- **About this exercise**:
Please output all of the entries exactly and omit any images they hold.

Recorded data section start

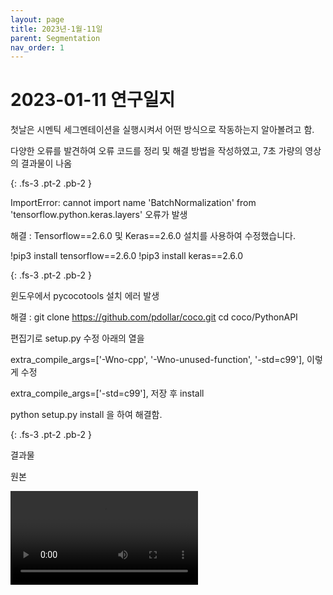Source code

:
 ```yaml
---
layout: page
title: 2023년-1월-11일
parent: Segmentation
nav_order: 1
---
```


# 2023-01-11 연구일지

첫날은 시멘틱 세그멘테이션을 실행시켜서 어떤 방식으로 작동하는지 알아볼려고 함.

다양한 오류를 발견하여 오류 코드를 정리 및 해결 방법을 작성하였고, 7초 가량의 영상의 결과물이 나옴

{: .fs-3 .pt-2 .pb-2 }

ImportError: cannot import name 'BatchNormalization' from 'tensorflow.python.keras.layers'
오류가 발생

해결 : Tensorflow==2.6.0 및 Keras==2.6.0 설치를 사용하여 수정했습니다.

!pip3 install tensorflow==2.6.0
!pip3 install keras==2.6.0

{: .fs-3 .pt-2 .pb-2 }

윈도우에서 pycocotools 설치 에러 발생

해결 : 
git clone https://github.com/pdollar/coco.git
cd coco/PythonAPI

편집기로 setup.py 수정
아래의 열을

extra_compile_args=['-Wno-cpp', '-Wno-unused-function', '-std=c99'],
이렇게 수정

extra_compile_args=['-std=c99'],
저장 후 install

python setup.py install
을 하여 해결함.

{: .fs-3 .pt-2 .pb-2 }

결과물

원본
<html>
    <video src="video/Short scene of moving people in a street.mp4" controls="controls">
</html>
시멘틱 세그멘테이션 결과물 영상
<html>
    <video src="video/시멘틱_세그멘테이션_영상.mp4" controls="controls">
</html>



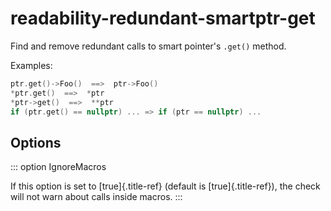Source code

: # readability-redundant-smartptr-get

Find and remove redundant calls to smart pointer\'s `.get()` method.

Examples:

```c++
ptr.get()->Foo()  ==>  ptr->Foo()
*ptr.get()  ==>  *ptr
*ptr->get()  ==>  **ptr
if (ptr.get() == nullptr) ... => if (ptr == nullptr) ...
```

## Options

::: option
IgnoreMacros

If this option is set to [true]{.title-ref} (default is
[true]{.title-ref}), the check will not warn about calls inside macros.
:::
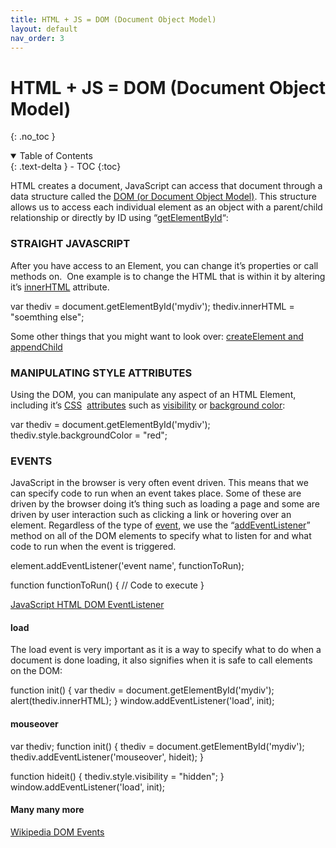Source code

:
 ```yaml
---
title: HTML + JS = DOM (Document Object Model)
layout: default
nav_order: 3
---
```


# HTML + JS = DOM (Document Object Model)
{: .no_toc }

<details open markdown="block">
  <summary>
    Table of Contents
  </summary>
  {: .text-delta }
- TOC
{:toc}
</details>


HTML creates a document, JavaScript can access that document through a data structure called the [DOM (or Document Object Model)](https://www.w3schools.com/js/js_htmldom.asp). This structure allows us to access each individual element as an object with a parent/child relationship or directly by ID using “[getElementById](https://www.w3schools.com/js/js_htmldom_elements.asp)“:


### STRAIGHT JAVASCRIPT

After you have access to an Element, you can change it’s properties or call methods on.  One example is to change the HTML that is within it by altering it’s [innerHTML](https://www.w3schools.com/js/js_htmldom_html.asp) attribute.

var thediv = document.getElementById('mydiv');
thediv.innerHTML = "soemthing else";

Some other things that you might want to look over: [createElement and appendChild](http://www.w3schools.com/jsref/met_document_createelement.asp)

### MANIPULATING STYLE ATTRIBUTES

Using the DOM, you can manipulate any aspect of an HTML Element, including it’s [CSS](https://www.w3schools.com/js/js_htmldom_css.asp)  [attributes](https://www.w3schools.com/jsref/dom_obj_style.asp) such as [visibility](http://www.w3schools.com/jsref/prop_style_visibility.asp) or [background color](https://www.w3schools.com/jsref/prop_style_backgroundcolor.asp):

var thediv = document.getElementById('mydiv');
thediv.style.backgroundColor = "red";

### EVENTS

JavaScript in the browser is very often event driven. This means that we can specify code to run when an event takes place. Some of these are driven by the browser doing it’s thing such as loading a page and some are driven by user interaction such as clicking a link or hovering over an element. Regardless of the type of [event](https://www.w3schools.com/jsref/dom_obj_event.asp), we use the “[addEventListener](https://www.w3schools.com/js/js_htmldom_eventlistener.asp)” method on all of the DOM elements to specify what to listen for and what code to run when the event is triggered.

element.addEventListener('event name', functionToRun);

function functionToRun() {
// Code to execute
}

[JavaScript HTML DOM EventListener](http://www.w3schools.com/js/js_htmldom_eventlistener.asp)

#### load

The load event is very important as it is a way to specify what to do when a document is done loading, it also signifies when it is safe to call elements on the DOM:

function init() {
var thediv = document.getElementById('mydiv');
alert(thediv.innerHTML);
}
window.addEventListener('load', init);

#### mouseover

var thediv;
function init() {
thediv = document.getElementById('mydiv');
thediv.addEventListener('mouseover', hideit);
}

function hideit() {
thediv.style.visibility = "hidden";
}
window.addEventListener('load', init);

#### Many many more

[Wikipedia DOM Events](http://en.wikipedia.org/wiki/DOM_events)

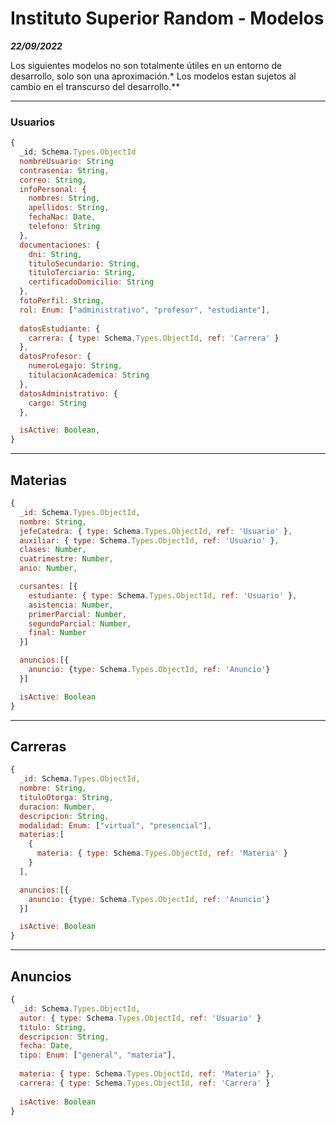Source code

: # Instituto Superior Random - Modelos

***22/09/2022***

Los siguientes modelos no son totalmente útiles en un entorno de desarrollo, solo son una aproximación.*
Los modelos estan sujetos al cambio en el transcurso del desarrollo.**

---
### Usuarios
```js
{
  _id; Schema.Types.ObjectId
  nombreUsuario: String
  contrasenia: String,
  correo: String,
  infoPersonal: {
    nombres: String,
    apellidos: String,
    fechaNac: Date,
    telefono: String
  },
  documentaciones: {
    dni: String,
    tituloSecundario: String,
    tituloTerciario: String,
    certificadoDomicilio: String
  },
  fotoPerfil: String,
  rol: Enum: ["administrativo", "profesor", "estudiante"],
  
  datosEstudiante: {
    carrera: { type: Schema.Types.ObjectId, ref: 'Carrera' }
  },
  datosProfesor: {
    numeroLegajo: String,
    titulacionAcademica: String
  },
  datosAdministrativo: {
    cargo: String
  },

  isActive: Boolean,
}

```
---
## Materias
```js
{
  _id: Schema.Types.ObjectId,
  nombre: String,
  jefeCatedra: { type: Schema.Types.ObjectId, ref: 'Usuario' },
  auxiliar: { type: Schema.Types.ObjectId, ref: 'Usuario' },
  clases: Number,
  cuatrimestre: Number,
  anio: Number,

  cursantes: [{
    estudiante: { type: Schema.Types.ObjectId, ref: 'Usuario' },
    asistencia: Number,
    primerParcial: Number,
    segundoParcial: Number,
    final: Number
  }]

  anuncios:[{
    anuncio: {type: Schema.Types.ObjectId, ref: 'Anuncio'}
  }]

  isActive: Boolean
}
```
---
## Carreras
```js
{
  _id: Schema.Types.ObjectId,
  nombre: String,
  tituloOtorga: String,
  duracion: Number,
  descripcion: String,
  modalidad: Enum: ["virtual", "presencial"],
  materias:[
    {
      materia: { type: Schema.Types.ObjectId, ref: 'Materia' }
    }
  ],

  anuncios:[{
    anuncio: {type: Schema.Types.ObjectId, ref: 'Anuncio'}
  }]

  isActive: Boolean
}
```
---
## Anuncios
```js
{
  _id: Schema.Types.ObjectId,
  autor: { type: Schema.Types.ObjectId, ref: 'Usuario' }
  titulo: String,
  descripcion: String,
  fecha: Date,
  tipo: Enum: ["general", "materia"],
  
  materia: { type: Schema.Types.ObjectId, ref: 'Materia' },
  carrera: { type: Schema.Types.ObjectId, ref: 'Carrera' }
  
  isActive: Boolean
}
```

Recorded data section end

- **Solved problem**:
Source code

:
 ```yaml
---
layout: page
title: 2023년-1월-11일
parent: Segmentation
nav_order: 1
---
```


# 2023-01-11 연구일지

첫날은 시멘틱 세그멘테이션을 실행시켜서 어떤 방식으로 작동하는지 알아볼려고 함.

다양한 오류를 발견하여 오류 코드를 정리 및 해결 방법을 작성하였고, 7초 가량의 영상의 결과물이 나옴

{: .fs-3 .pt-2 .pb-2 }

ImportError: cannot import name 'BatchNormalization' from 'tensorflow.python.keras.layers'
오류가 발생

해결 : Tensorflow==2.6.0 및 Keras==2.6.0 설치를 사용하여 수정했습니다.

!pip3 install tensorflow==2.6.0
!pip3 install keras==2.6.0

{: .fs-3 .pt-2 .pb-2 }

윈도우에서 pycocotools 설치 에러 발생

해결 : 
git clone https://github.com/pdollar/coco.git
cd coco/PythonAPI

편집기로 setup.py 수정
아래의 열을

extra_compile_args=['-Wno-cpp', '-Wno-unused-function', '-std=c99'],
이렇게 수정

extra_compile_args=['-std=c99'],
저장 후 install

python setup.py install
을 하여 해결함.

{: .fs-3 .pt-2 .pb-2 }

결과물

원본
<html>
    <video src="video/Short scene of moving people in a street.mp4" controls="controls">
</html>
시멘틱 세그멘테이션 결과물 영상
<html>
    <video src="video/시멘틱_세그멘테이션_영상.mp4" controls="controls">
</html>



Source code

: # readability-redundant-smartptr-get

Find and remove redundant calls to smart pointer\'s `.get()` method.

Examples:

```c++
ptr.get()->Foo()  ==>  ptr->Foo()
*ptr.get()  ==>  *ptr
*ptr->get()  ==>  **ptr
if (ptr.get() == nullptr) ... => if (ptr == nullptr) ...
```

## Options

::: option
IgnoreMacros

If this option is set to [true]{.title-ref} (default is
[true]{.title-ref}), the check will not warn about calls inside macros.
:::
Source code

:
 ```yaml
---
title: HTML + JS = DOM (Document Object Model)
layout: default
nav_order: 3
---
```


# HTML + JS = DOM (Document Object Model)
{: .no_toc }

<details open markdown="block">
  <summary>
    Table of Contents
  </summary>
  {: .text-delta }
- TOC
{:toc}
</details>


HTML creates a document, JavaScript can access that document through a data structure called the [DOM (or Document Object Model)](https://www.w3schools.com/js/js_htmldom.asp). This structure allows us to access each individual element as an object with a parent/child relationship or directly by ID using “[getElementById](https://www.w3schools.com/js/js_htmldom_elements.asp)“:


### STRAIGHT JAVASCRIPT

After you have access to an Element, you can change it’s properties or call methods on.  One example is to change the HTML that is within it by altering it’s [innerHTML](https://www.w3schools.com/js/js_htmldom_html.asp) attribute.

var thediv = document.getElementById('mydiv');
thediv.innerHTML = "soemthing else";

Some other things that you might want to look over: [createElement and appendChild](http://www.w3schools.com/jsref/met_document_createelement.asp)

### MANIPULATING STYLE ATTRIBUTES

Using the DOM, you can manipulate any aspect of an HTML Element, including it’s [CSS](https://www.w3schools.com/js/js_htmldom_css.asp)  [attributes](https://www.w3schools.com/jsref/dom_obj_style.asp) such as [visibility](http://www.w3schools.com/jsref/prop_style_visibility.asp) or [background color](https://www.w3schools.com/jsref/prop_style_backgroundcolor.asp):

var thediv = document.getElementById('mydiv');
thediv.style.backgroundColor = "red";

### EVENTS

JavaScript in the browser is very often event driven. This means that we can specify code to run when an event takes place. Some of these are driven by the browser doing it’s thing such as loading a page and some are driven by user interaction such as clicking a link or hovering over an element. Regardless of the type of [event](https://www.w3schools.com/jsref/dom_obj_event.asp), we use the “[addEventListener](https://www.w3schools.com/js/js_htmldom_eventlistener.asp)” method on all of the DOM elements to specify what to listen for and what code to run when the event is triggered.

element.addEventListener('event name', functionToRun);

function functionToRun() {
// Code to execute
}

[JavaScript HTML DOM EventListener](http://www.w3schools.com/js/js_htmldom_eventlistener.asp)

#### load

The load event is very important as it is a way to specify what to do when a document is done loading, it also signifies when it is safe to call elements on the DOM:

function init() {
var thediv = document.getElementById('mydiv');
alert(thediv.innerHTML);
}
window.addEventListener('load', init);

#### mouseover

var thediv;
function init() {
thediv = document.getElementById('mydiv');
thediv.addEventListener('mouseover', hideit);
}

function hideit() {
thediv.style.visibility = "hidden";
}
window.addEventListener('load', init);

#### Many many more

[Wikipedia DOM Events](http://en.wikipedia.org/wiki/DOM_events)

Source code

: # Instituto Superior Random - Modelos

***22/09/2022***

Los siguientes modelos no son totalmente útiles en un entorno de desarrollo, solo son una aproximación.*
Los modelos estan sujetos al cambio en el transcurso del desarrollo.**

---
### Usuarios
```js
{
  _id; Schema.Types.ObjectId
  nombreUsuario: String
  contrasenia: String,
  correo: String,
  infoPersonal: {
    nombres: String,
    apellidos: String,
    fechaNac: Date,
    telefono: String
  },
  documentaciones: {
    dni: String,
    tituloSecundario: String,
    tituloTerciario: String,
    certificadoDomicilio: String
  },
  fotoPerfil: String,
  rol: Enum: ["administrativo", "profesor", "estudiante"],
  
  datosEstudiante: {
    carrera: { type: Schema.Types.ObjectId, ref: 'Carrera' }
  },
  datosProfesor: {
    numeroLegajo: String,
    titulacionAcademica: String
  },
  datosAdministrativo: {
    cargo: String
  },

  isActive: Boolean,
}

```
---
## Materias
```js
{
  _id: Schema.Types.ObjectId,
  nombre: String,
  jefeCatedra: { type: Schema.Types.ObjectId, ref: 'Usuario' },
  auxiliar: { type: Schema.Types.ObjectId, ref: 'Usuario' },
  clases: Number,
  cuatrimestre: Number,
  anio: Number,

  cursantes: [{
    estudiante: { type: Schema.Types.ObjectId, ref: 'Usuario' },
    asistencia: Number,
    primerParcial: Number,
    segundoParcial: Number,
    final: Number
  }]

  anuncios:[{
    anuncio: {type: Schema.Types.ObjectId, ref: 'Anuncio'}
  }]

  isActive: Boolean
}
```
---
## Carreras
```js
{
  _id: Schema.Types.ObjectId,
  nombre: String,
  tituloOtorga: String,
  duracion: Number,
  descripcion: String,
  modalidad: Enum: ["virtual", "presencial"],
  materias:[
    {
      materia: { type: Schema.Types.ObjectId, ref: 'Materia' }
    }
  ],

  anuncios:[{
    anuncio: {type: Schema.Types.ObjectId, ref: 'Anuncio'}
  }]

  isActive: Boolean
}
```
---
## Anuncios
```js
{
  _id: Schema.Types.ObjectId,
  autor: { type: Schema.Types.ObjectId, ref: 'Usuario' }
  titulo: String,
  descripcion: String,
  fecha: Date,
  tipo: Enum: ["general", "materia"],
  
  materia: { type: Schema.Types.ObjectId, ref: 'Materia' },
  carrera: { type: Schema.Types.ObjectId, ref: 'Carrera' }
  
  isActive: Boolean
}
```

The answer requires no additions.